- ABOUT THIS EXERCISE
Return all lines from the listing below in which "emph" appears.

#####

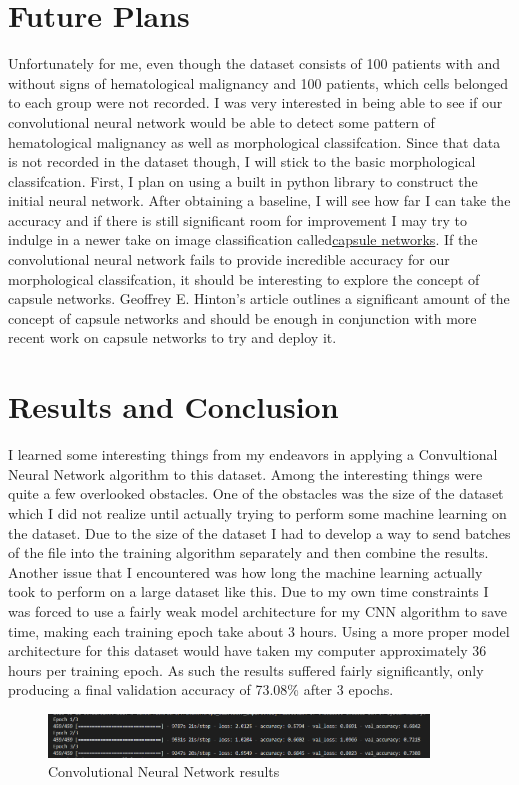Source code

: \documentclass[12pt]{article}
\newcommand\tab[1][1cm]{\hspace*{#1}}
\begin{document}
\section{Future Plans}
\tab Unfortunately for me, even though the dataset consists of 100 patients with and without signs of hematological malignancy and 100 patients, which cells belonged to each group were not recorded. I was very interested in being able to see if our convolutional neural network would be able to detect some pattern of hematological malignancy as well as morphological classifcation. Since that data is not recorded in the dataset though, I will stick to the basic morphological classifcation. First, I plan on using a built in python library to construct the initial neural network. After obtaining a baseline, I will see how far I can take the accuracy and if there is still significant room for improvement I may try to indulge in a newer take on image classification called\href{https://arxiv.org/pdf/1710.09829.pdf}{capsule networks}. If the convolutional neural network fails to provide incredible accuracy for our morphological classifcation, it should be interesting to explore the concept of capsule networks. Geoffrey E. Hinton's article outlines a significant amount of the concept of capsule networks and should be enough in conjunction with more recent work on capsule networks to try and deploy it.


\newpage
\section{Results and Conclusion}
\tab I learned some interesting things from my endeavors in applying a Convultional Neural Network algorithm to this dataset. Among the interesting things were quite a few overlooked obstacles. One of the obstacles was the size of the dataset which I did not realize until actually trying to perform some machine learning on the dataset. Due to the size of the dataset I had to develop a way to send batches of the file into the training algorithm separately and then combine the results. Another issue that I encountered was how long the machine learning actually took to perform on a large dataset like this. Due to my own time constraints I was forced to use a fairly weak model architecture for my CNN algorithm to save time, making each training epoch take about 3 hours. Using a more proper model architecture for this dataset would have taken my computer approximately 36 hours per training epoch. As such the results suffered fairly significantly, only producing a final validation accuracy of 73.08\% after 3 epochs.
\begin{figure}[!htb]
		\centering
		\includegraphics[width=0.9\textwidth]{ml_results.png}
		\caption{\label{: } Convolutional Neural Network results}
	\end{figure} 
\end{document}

#####

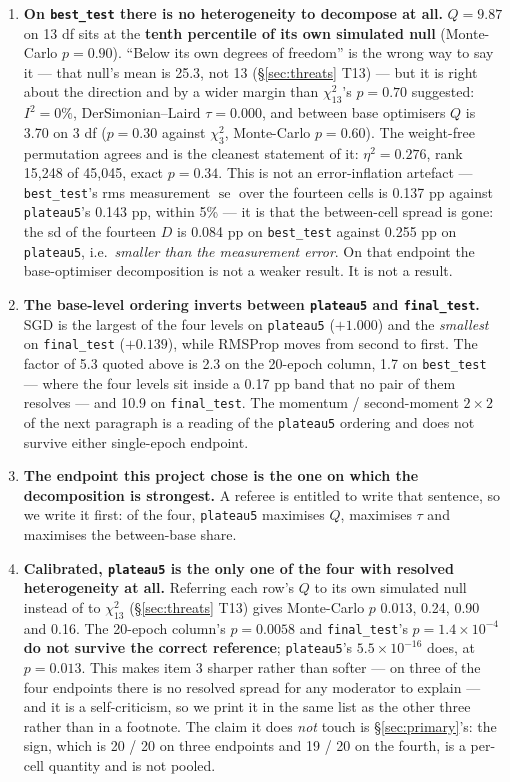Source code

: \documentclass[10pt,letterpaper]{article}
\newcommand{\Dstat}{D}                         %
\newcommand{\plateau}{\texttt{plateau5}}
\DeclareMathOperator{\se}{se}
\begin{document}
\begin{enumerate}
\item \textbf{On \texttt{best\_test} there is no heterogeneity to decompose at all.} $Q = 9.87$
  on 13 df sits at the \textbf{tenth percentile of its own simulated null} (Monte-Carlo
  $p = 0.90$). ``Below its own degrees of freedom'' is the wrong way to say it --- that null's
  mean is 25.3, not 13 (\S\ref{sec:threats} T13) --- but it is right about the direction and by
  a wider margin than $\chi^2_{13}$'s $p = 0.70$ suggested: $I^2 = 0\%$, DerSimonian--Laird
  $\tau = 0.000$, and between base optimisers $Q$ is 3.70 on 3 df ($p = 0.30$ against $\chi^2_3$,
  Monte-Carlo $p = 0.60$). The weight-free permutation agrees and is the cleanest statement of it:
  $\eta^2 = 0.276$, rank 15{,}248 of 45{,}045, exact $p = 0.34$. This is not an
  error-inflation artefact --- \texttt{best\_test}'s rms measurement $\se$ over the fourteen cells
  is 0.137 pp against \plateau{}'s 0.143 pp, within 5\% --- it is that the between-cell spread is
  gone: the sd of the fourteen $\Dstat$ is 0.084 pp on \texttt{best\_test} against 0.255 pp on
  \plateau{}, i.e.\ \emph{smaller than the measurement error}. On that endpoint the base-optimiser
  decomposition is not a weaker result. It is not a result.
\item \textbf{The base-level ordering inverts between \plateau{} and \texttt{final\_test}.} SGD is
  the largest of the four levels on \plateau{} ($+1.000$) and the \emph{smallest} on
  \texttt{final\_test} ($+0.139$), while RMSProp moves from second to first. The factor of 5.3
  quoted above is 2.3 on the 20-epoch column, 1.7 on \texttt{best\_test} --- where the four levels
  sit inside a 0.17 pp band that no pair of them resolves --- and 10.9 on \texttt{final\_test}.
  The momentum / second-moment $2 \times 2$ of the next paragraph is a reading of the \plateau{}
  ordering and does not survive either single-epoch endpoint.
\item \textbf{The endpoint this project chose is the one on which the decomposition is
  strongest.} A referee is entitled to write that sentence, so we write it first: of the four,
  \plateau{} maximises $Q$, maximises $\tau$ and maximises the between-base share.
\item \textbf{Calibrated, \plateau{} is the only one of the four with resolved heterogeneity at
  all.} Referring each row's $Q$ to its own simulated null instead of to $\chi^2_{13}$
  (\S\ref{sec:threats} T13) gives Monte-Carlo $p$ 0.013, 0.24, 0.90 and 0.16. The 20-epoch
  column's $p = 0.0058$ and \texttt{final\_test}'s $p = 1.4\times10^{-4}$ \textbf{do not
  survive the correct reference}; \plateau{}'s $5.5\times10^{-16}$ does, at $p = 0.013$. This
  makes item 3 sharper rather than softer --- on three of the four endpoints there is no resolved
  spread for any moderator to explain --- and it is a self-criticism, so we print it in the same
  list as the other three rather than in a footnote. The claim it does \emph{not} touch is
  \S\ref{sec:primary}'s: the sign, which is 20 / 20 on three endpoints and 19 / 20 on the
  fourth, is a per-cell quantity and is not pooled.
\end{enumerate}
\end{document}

#####

- TASK RESULT
  \plateau{}, i.e.\ \emph{smaller than the measurement error}. On that endpoint the base-optimiser
  the largest of the four levels on \plateau{} ($+1.000$) and the \emph{smallest} on
  list as the other three rather than in a footnote. The claim it does \emph{not} touch is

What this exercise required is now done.